Professor Martin Krygier appointed a Member of the Order of Australia
Gordon Samuels Professor of Law and Social Theory Martin Krygier has been recognised for his significant service to legal education and to professional associations.
Gordon Samuels Professor of Law and Social Theory Martin Krygier has been recognised for his significant service to legal education and to professional associations.
“I think some of the things I have written about in the public debate are the things that have mattered most to me,” UNSW law professor Dr Krygier says.
The UNSW lecturer is one of the world’s leading theorists on the rule of law.
And on Australia Day he was appointed a Member of the Order of Australia (AM) for dedicating more than 40 years to keeping the conversation of democracy alive.
“It’s an honour,” Dr Krygier says about the AM.
“Plus, there is an element of vanity - when I get the pin, it would be lovely to wear,” he says with a smile.
Dr Krygier’s response to receiving the accolade is evident in the modest quality he often displays towards his selfless achievements.
His friends have described him as someone with an “irrepressible, wry sense of humour” with an “intense, humane concern” for issues that affect the quality of a society and life in it.
There is no doubting the improvements Dr Krygier has made in the world.
But the seeds of Dr Krygier's contempt towards totalitarian regimes have grown from stories personal to his family history.
His parents narrowly escaped the death camps by fleeing to Australia after Germans invaded their home country Poland in September 1939. His mother’s parents were murdered by Nazis in Warsaw.
And although Dr Krygier was born in Australia, where he led a “fairly pleasant and easy” childhood, his disdain towards authoritarianism festered.
But rather than turn his anger inwards, a young Martin absorbed himself in knowledge and the politics of his household growing up in Sydney’s eastern beachside suburb Bondi.
His father, Richard Krygier, also established the anti-communist Quadrant Magazine in 1956.
“From about my late teens, I tried to know as much as I could about totalitarian regimes and then authoritarian regimes, and I hate them,” Dr Krygier says.
Dr Krygier went on to study and teach legal philosophy and sociology before being headhunted by the UNSW in 1981 to establish the now core curriculum subjects; legal theory, and law and social theory.
To set up the courses, Dr Krygier sought inspiration from Philip Selznick, a leading sociologist and law professor at the University of California.
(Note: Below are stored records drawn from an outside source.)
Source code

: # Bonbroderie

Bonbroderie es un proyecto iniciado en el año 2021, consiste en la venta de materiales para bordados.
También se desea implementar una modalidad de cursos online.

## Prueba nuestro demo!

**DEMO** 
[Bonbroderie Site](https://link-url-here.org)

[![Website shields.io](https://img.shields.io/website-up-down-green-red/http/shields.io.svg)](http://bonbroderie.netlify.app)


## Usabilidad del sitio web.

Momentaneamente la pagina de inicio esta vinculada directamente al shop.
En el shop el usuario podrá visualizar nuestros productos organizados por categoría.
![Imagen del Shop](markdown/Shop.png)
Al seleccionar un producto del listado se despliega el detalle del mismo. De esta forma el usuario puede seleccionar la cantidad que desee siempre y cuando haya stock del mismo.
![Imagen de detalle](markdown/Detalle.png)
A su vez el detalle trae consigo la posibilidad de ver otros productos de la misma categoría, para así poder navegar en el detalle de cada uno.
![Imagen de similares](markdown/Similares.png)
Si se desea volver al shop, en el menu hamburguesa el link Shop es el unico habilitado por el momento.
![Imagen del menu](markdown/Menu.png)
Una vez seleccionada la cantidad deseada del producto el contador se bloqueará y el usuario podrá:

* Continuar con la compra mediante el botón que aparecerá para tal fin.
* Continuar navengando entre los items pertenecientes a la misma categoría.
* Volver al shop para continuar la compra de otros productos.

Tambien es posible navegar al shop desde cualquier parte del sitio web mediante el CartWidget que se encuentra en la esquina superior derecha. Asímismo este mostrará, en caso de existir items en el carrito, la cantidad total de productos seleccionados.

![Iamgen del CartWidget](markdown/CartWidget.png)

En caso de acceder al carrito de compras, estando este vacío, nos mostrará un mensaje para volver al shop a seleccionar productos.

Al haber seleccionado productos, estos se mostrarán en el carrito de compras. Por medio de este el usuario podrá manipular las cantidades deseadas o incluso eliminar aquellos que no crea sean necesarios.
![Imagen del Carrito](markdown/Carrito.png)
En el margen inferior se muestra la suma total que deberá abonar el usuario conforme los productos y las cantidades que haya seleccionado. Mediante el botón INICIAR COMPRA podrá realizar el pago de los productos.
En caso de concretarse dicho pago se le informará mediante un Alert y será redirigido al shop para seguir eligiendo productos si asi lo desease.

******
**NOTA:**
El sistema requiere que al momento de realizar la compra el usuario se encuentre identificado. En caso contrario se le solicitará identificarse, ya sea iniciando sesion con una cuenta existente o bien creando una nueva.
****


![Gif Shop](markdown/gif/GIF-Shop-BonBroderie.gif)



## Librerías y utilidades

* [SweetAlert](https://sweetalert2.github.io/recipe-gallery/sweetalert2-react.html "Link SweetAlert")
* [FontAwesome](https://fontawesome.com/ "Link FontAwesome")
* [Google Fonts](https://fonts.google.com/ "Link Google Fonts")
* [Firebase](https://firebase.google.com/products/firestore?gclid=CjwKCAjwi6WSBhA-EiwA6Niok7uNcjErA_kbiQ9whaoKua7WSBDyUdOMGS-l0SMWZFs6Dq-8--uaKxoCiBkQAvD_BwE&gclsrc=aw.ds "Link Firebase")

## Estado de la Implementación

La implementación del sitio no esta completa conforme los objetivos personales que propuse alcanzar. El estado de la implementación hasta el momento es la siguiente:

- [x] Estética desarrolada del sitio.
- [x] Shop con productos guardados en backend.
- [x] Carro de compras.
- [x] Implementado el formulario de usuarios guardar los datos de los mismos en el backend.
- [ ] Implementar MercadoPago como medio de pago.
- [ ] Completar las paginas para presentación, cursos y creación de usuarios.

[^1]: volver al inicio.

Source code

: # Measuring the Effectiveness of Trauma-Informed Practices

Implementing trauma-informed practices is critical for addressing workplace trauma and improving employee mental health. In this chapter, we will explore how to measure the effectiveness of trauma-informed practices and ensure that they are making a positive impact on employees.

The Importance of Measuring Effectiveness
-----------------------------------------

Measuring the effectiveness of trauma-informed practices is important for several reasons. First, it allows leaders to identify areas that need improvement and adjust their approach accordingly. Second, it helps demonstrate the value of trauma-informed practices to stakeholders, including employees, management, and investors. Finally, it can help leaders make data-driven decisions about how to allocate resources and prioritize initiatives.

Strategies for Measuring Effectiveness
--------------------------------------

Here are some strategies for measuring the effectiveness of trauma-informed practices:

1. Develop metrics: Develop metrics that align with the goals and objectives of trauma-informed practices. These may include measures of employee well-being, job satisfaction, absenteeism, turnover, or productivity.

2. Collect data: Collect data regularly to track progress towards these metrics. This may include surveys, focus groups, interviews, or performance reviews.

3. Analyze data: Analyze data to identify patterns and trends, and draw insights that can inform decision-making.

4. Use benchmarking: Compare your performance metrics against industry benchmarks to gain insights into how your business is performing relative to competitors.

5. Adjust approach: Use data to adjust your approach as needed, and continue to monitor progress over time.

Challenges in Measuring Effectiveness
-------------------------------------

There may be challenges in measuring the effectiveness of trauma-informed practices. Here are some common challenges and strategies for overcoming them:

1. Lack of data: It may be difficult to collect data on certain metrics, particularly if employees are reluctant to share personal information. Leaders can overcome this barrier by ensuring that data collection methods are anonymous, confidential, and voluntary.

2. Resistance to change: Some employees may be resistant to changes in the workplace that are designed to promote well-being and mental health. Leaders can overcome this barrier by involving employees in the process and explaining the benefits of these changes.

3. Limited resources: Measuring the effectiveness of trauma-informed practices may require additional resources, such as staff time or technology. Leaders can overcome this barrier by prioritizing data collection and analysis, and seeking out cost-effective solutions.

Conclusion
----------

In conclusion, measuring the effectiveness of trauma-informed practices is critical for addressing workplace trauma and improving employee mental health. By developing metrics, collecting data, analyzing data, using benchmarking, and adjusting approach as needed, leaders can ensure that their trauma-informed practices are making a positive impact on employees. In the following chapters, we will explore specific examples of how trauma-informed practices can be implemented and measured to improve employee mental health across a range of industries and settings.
As a result, the courses are now on the cutting edge of teaching UNSW students today to think about legal theory in a sociological and philosophical way.
“It's always an attempt to get across to students that this is really relevant for them,” Dr Krygier says.
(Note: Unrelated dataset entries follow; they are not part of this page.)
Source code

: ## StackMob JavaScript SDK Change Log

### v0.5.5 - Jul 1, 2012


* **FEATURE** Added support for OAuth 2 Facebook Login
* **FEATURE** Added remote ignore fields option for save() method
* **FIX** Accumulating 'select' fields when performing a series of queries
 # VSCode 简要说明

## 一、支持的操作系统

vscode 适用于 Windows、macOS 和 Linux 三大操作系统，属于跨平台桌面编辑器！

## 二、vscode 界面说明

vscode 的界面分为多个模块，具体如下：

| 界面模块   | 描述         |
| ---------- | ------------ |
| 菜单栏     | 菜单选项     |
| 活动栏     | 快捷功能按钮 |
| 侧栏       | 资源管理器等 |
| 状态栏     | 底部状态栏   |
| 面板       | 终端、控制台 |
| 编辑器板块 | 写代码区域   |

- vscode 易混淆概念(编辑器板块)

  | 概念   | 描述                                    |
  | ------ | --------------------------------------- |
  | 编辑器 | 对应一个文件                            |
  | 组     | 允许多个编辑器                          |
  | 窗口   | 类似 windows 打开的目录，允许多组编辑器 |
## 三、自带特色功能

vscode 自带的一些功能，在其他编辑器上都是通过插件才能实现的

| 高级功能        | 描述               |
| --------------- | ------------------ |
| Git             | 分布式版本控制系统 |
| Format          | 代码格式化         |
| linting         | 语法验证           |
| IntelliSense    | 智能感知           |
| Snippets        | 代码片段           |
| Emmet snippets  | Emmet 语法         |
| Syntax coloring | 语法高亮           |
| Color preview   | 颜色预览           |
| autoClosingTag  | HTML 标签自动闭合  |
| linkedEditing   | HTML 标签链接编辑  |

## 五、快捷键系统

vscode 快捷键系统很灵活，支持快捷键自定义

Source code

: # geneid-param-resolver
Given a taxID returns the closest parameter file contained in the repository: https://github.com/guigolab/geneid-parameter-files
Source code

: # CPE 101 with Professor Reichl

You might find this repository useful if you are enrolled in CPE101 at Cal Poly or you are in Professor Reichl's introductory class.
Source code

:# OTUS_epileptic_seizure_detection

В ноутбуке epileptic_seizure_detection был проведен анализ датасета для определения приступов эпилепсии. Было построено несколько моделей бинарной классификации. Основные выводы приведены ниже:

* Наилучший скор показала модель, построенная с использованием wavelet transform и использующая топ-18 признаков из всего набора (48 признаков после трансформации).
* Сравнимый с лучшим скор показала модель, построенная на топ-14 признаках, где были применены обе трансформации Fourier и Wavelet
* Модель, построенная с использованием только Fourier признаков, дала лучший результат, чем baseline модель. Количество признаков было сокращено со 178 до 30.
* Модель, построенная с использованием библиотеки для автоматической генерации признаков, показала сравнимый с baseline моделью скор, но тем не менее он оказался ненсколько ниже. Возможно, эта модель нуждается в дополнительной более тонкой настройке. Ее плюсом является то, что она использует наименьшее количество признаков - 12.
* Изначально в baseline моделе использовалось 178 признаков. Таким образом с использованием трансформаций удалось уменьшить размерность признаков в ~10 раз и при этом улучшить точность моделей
“And if I've done that for some students, then I get the feeling that I have succeeded.”
But his work has not stopped at the local university lectern.
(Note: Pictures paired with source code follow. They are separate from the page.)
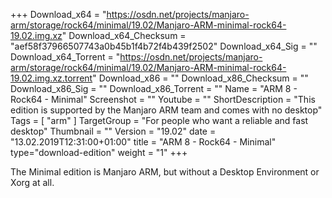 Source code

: +++
Download_x64 = "https://osdn.net/projects/manjaro-arm/storage/rock64/minimal/19.02/Manjaro-ARM-minimal-rock64-19.02.img.xz"
Download_x64_Checksum = "aef58f37966507743a0b45b1f4b72f4b439f2502"
Download_x64_Sig = ""
Download_x64_Torrent = "https://osdn.net/projects/manjaro-arm/storage/rock64/minimal/19.02/Manjaro-ARM-minimal-rock64-19.02.img.xz.torrent"
Download_x86 = ""
Download_x86_Checksum = ""
Download_x86_Sig = ""
Download_x86_Torrent = ""
Name = "ARM 8 - Rock64 - Minimal"
Screenshot = ""
Youtube = ""
ShortDescription = "This edition is supported by the Manjaro ARM team and comes with no desktop"
Tags = [ "arm" ]
TargetGroup = "For people who want a reliable and fast desktop"
Thumbnail = ""
Version = "19.02"
date = "13.02.2019T12:31:00+01:00"
title = "ARM 8 - Rock64 - Minimal"
type="download-edition"
weight = "1"
+++

The Minimal edition is Manjaro ARM, but without a Desktop Environment or Xorg at all.

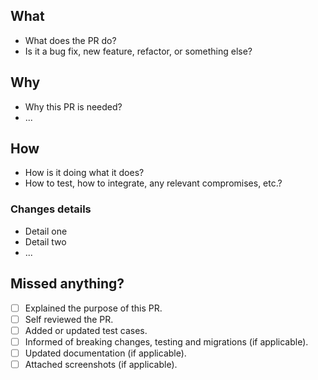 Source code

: ## What

- What does the PR do?
- Is it a bug fix, new feature, refactor, or something else?

## Why

- Why this PR is needed?
- ...

## How

- How is it doing what it does?
- How to test, how to integrate, any relevant compromises, etc.?

### Changes details

- Detail one
- Detail two
- ...

## Missed anything?

- [ ] Explained the purpose of this PR.
- [ ] Self reviewed the PR.
- [ ] Added or updated test cases.
- [ ] Informed of breaking changes, testing and migrations (if applicable).
- [ ] Updated documentation (if applicable).
- [ ] Attached screenshots (if applicable).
Dr Krygier has travelled extensively to countries such as post-cold war Poland, Hungary, and to Myanmar, to spread the word about the rule of law.
Unfortunately, Poland has taken a huge backslide, with the government waging war on the judiciary since 2015. Hungary has turned to semi-authoritarian rule. And he’s not all too pleased at the lack of action by Myanmar’s de-facto leader Aung San Suu Kyi, who he met in 2013, to help the Rohingya muslim minority.
“She has tried to minimise the egregiousness of what has been done to these people,” Dr Krygier says.
“Whether that’s because she's trapped and the army is really running the show, I just don’t know.”
Dr Krygier has spoken at countless conventions, meetings, global conferences and influential academic and intellectual forums.
So when asked which of his other achievements he is most proud of, Dr Krygier rises from his seat, pulls a text from a nearby bookshelf and hands me the prestigious Hague Journal on the Rule of Law.
“At a conference in Pisa last October, a bunch of friendly conspirators revealed they had concocted a double issue of this journal which contains 35 articles in honour of me. I was and remain bewildered. And delighted.”
The next glossy text he hands over is titled Between Fear and Hope, and in it are the transcripts of the series of Boyer lectures he delivered in 1997.
“I think some of the things I have written about in the public debate are the things that have mattered most to me,” Dr Krygier says.
“That year the stolen children report came out and the One Nation Party was formed.”
“So I decided to make those Boyer lectures about how to think about matters of public values, in particular things about migration, race and indigenous peoples.”
Dr Krygier today supervises UNSW PhD students in his role as Gordon Samuels Professor of Law and Social Theory in the Faculty of Law. He is also an Adjunct Professor in the Regulatory Network, Australian National University. And a professor at the Institute for Philosophy and Sociology at the Polish Academy of Sciences.
He has also been a visiting fellow/professor at some of the world’s top universities, including Oxford, Stanford, Edinburgh, Poland, Central European University, and the University of California to name only a few.